- Requirement: Write out exactly the first lines of the listing, ending on the line that contains "- 발표자 : 이시안, 노영진".

- Material for this task:
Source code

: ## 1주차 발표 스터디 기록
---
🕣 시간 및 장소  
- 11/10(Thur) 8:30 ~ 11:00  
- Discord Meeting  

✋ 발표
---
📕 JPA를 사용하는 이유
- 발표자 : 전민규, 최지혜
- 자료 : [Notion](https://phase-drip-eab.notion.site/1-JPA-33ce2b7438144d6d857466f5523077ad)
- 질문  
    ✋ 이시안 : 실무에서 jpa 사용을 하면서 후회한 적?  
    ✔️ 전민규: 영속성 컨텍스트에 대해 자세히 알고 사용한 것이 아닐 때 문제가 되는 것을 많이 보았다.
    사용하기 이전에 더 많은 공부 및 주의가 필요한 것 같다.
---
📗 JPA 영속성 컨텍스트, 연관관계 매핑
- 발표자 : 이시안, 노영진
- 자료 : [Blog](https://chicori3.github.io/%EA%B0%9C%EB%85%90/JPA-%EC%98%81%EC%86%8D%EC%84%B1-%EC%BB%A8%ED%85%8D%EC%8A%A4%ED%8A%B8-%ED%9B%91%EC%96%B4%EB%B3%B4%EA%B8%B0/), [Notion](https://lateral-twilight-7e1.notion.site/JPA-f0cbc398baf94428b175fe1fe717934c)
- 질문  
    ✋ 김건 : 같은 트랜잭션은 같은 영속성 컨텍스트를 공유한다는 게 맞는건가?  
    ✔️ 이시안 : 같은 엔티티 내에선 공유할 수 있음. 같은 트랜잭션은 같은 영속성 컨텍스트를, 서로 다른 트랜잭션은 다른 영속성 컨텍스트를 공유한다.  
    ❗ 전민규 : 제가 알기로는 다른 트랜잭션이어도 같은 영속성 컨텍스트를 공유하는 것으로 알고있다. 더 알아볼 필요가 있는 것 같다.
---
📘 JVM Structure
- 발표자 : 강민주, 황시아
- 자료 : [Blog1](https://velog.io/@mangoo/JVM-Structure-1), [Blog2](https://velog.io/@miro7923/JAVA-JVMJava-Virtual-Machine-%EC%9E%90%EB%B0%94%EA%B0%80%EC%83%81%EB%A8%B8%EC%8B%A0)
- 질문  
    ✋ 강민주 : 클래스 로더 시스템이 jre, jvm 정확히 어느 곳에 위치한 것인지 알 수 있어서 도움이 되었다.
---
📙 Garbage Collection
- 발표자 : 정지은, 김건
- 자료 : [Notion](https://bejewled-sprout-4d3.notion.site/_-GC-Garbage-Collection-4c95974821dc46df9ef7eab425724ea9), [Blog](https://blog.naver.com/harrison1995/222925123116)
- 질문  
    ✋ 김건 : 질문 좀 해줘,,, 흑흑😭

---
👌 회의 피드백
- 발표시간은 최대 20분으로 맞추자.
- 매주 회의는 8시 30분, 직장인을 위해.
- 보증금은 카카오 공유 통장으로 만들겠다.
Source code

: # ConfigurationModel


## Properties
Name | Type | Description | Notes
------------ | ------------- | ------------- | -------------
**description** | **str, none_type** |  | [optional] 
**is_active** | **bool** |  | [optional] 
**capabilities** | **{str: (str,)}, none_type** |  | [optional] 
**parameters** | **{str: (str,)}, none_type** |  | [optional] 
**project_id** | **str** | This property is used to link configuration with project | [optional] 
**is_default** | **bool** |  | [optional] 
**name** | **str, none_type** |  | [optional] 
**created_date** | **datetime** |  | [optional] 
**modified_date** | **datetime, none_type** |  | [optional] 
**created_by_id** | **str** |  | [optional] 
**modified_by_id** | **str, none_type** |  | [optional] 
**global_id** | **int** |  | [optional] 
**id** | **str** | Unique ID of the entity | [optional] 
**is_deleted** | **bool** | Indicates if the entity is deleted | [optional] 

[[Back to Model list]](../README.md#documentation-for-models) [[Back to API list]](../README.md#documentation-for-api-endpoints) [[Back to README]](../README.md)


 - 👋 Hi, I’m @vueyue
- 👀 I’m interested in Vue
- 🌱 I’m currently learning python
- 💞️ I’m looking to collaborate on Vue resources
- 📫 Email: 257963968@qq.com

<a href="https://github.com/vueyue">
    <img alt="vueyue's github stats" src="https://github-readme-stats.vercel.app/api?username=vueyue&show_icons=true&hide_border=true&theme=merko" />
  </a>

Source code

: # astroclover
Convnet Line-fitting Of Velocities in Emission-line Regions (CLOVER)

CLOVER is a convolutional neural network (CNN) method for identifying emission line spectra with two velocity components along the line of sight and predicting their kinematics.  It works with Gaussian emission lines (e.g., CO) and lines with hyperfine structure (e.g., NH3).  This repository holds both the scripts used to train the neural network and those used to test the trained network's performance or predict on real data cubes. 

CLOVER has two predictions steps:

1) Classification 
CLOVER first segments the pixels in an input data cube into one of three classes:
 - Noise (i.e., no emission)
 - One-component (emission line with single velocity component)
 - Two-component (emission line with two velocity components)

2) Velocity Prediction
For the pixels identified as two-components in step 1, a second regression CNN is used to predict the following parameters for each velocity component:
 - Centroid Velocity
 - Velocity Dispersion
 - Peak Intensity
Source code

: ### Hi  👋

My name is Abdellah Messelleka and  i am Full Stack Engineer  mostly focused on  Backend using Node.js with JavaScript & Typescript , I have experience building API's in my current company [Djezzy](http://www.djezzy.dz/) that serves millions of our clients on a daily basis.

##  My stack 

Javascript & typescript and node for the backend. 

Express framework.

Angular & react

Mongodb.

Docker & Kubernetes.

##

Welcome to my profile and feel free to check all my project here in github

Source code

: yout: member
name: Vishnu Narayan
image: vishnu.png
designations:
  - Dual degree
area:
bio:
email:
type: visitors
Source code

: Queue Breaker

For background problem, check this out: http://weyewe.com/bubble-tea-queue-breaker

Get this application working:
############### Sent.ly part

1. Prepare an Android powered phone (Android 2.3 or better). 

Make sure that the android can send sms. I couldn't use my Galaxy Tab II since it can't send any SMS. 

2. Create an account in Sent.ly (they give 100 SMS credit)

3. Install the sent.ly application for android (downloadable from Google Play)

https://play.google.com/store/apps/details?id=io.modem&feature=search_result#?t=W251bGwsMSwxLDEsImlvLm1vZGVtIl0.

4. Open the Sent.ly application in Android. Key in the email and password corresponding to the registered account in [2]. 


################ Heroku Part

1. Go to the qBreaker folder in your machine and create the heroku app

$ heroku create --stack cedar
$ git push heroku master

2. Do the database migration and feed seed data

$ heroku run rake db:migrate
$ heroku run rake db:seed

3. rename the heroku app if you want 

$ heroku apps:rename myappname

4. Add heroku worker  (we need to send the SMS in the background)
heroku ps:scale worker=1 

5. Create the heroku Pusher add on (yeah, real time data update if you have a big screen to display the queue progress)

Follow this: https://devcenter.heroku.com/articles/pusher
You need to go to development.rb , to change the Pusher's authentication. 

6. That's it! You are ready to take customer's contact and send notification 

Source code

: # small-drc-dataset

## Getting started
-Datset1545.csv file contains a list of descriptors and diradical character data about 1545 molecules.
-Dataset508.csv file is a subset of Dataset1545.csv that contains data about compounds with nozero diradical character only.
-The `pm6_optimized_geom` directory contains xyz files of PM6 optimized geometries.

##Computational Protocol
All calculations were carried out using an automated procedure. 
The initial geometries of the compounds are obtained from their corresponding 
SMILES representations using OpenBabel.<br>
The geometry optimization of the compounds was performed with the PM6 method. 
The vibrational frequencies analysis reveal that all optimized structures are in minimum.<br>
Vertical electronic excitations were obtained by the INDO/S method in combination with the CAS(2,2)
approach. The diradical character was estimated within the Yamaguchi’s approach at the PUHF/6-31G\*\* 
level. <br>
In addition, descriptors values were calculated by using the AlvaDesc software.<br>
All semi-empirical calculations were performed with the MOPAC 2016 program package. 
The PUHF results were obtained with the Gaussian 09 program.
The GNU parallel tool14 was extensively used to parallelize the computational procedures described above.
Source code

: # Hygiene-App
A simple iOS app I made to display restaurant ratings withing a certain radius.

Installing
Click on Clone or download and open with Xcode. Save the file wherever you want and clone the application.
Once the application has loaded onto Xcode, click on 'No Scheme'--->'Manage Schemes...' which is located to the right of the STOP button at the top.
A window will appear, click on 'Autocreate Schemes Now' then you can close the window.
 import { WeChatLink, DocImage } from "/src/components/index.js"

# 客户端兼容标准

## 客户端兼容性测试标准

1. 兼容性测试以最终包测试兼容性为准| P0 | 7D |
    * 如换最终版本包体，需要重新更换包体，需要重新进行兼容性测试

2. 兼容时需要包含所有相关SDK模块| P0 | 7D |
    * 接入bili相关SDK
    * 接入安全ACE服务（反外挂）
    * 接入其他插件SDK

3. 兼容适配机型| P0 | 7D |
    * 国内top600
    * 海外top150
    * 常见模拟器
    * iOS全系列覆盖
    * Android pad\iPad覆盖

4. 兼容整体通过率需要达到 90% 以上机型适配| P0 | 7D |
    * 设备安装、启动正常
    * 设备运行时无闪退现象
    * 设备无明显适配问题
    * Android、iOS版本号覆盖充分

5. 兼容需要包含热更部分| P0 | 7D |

- Answer box:
Source code

: ## 1주차 발표 스터디 기록
---
🕣 시간 및 장소  
- 11/10(Thur) 8:30 ~ 11:00  
- Discord Meeting  

✋ 발표
---
📕 JPA를 사용하는 이유
- 발표자 : 전민규, 최지혜
- 자료 : [Notion](https://phase-drip-eab.notion.site/1-JPA-33ce2b7438144d6d857466f5523077ad)
- 질문  
    ✋ 이시안 : 실무에서 jpa 사용을 하면서 후회한 적?  
    ✔️ 전민규: 영속성 컨텍스트에 대해 자세히 알고 사용한 것이 아닐 때 문제가 되는 것을 많이 보았다.
    사용하기 이전에 더 많은 공부 및 주의가 필요한 것 같다.
---
📗 JPA 영속성 컨텍스트, 연관관계 매핑
- 발표자 : 이시안, 노영진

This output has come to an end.